Caveats on the first-generation da Vinci Research Kit: latent technical constraints and essential calibrations
Zejian Cui, Joao Cartucho, Stamatia Giannarou, Ferdinando Rodriguez y, Baena

TL;DR
This paper reviews the technical constraints and calibration issues of the first-generation da Vinci Research Kit, highlighting common limitations to aid researchers in addressing these challenges and advancing robotic surgery research.
Contribution
It provides a comprehensive analysis of latent technical constraints and calibration challenges in the first-generation dVRK, which were previously underreported.
Findings
Identified common technical issues across dVRK research.
Highlighted calibration and hardware limitations.

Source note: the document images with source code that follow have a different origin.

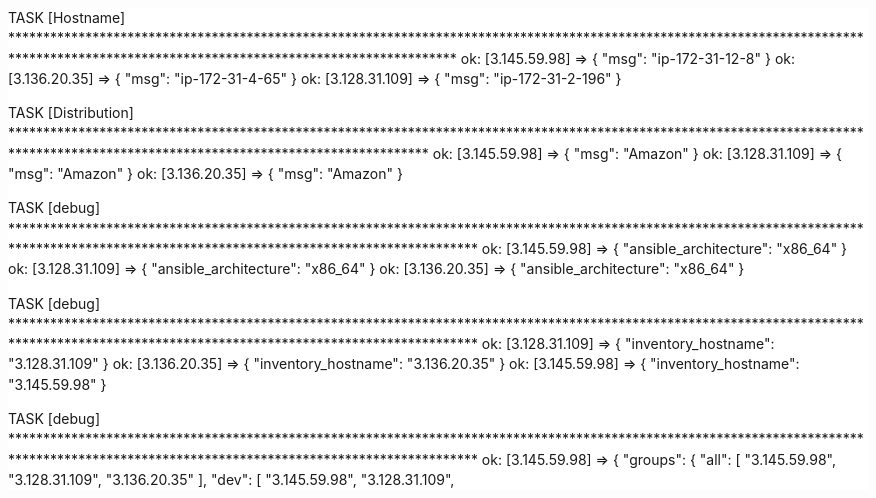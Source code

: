 TASK [Hostname] ******************************************************************************************************************************************************************************************
ok: [3.145.59.98] => {
    "msg": "ip-172-31-12-8"
}
ok: [3.136.20.35] => {
    "msg": "ip-172-31-4-65"
}
ok: [3.128.31.109] => {
    "msg": "ip-172-31-2-196"
}

TASK [Distribution] **************************************************************************************************************************************************************************************
ok: [3.145.59.98] => {
    "msg": "Amazon"
}
ok: [3.128.31.109] => {
    "msg": "Amazon"
}
ok: [3.136.20.35] => {
    "msg": "Amazon"
}

TASK [debug] *********************************************************************************************************************************************************************************************
ok: [3.145.59.98] => {
    "ansible_architecture": "x86_64"
}
ok: [3.128.31.109] => {
    "ansible_architecture": "x86_64"
}
ok: [3.136.20.35] => {
    "ansible_architecture": "x86_64"
}

TASK [debug] *********************************************************************************************************************************************************************************************
ok: [3.128.31.109] => {
    "inventory_hostname": "3.128.31.109"
}
ok: [3.136.20.35] => {
    "inventory_hostname": "3.136.20.35"
}
ok: [3.145.59.98] => {
    "inventory_hostname": "3.145.59.98"
}

TASK [debug] *********************************************************************************************************************************************************************************************
ok: [3.145.59.98] => {
    "groups": {
        "all": [
            "3.145.59.98",
            "3.128.31.109",
            "3.136.20.35"
        ],
        "dev": [
            "3.145.59.98",
            "3.128.31.109",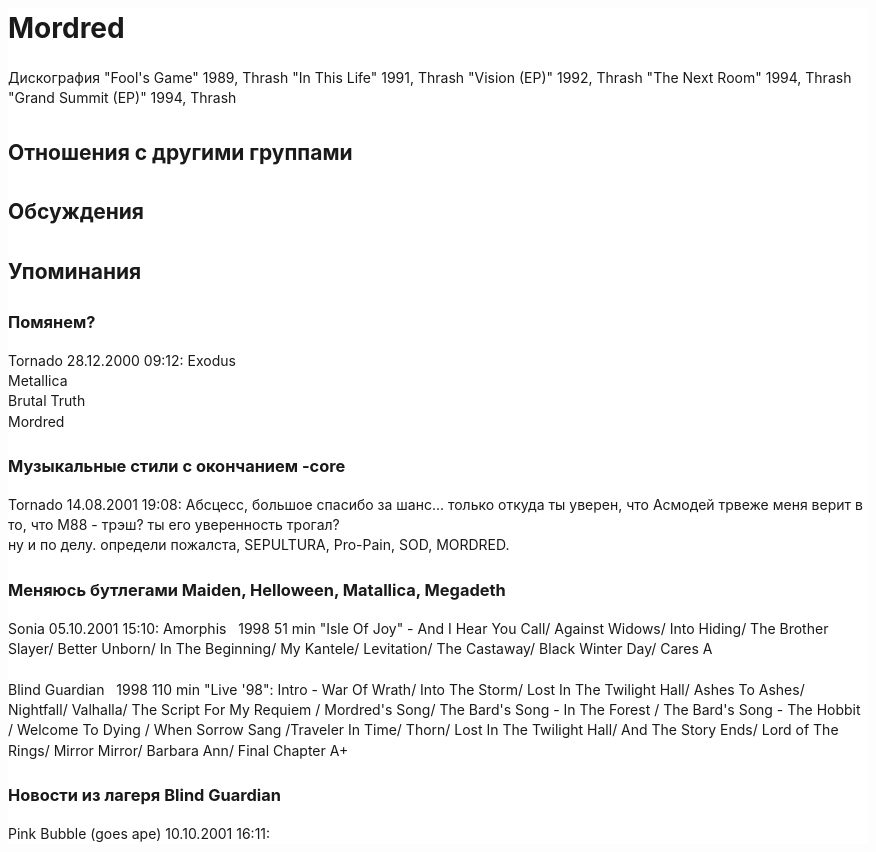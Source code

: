 # Mordred

Дискография
"Fool's Game" 1989, Thrash
"In This Life" 1991, Thrash
"Vision (EP)" 1992, Thrash
"The Next Room" 1994, Thrash
"Grand Summit (EP)" 1994, Thrash

## Отношения с другими группами


## Обсуждения


## Упоминания

### Помянем?

Tornado 28.12.2000 09:12:
Exodus<BR>Metallica<BR>Brutal Truth<BR>Mordred

### Музыкальные стили с окончанием -core

Tornado 14.08.2001 19:08:
Абсцесс, большое спасибо за шанс... только откуда ты уверен, что Асмодей трвеже меня верит в то, что М88 - трэш? ты его уверенность трогал?<BR>ну и по делу. определи пожалста, SEPULTURA, Pro-Pain, SOD, MORDRED. 

### Меняюсь бутлегами Maiden, Helloween, Matallica, Megadeth

Sonia 05.10.2001 15:10:
Amorphis	 	1998	51 min	"Isle Of Joy" - And I Hear You Call/ Against Widows/ Into Hiding/ The Brother Slayer/ Better Unborn/ In The Beginning/ My Kantele/ Levitation/ The Castaway/ Black Winter Day/ Cares	A	<BR><BR>Blind Guardian	 	1998	110 min	"Live '98": Intro - War Of Wrath/ Into The Storm/ Lost In The Twilight Hall/ Ashes To Ashes/ Nightfall/ Valhalla/ The Script For My Requiem / Mordred's Song/ The Bard's Song - In The Forest / The Bard's Song - The Hobbit / Welcome To Dying / When Sorrow Sang /Traveler In Time/ Thorn/ Lost In The Twilight Hall/ And The Story Ends/ Lord of The Rings/ Mirror Mirror/ Barbara Ann/ Final Chapter	A+	<BR>

### Новоcти из лагеря Blind Guardian

Pink Bubble (goes ape) 10.10.2001 16:11:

Provided guidance for future users to mitigate constraints.
Abstract
Telesurgical robotic systems provide a well established form of assistance in the operating theater, with evidence of growing uptake in recent years. Until now, the da Vinci surgical system (Intuitive Surgical Inc, Sunnyvale, California) has been the most widely adopted robot of this kind, with more than 6,700 systems in current clinical use worldwide [1]. To accelerate research on robotic-assisted surgery, the retired first-generation da Vinci robots have been redeployed for research use as "da Vinci Research Kits" (dVRKs), which have been distributed to research institutions around the world to support both training and research in the sector. In the past ten years, a great amount of research on the dVRK has been carried out across a vast range of research topics. During this extensive and distributed process, common technical issues have been identified that are buried deep within…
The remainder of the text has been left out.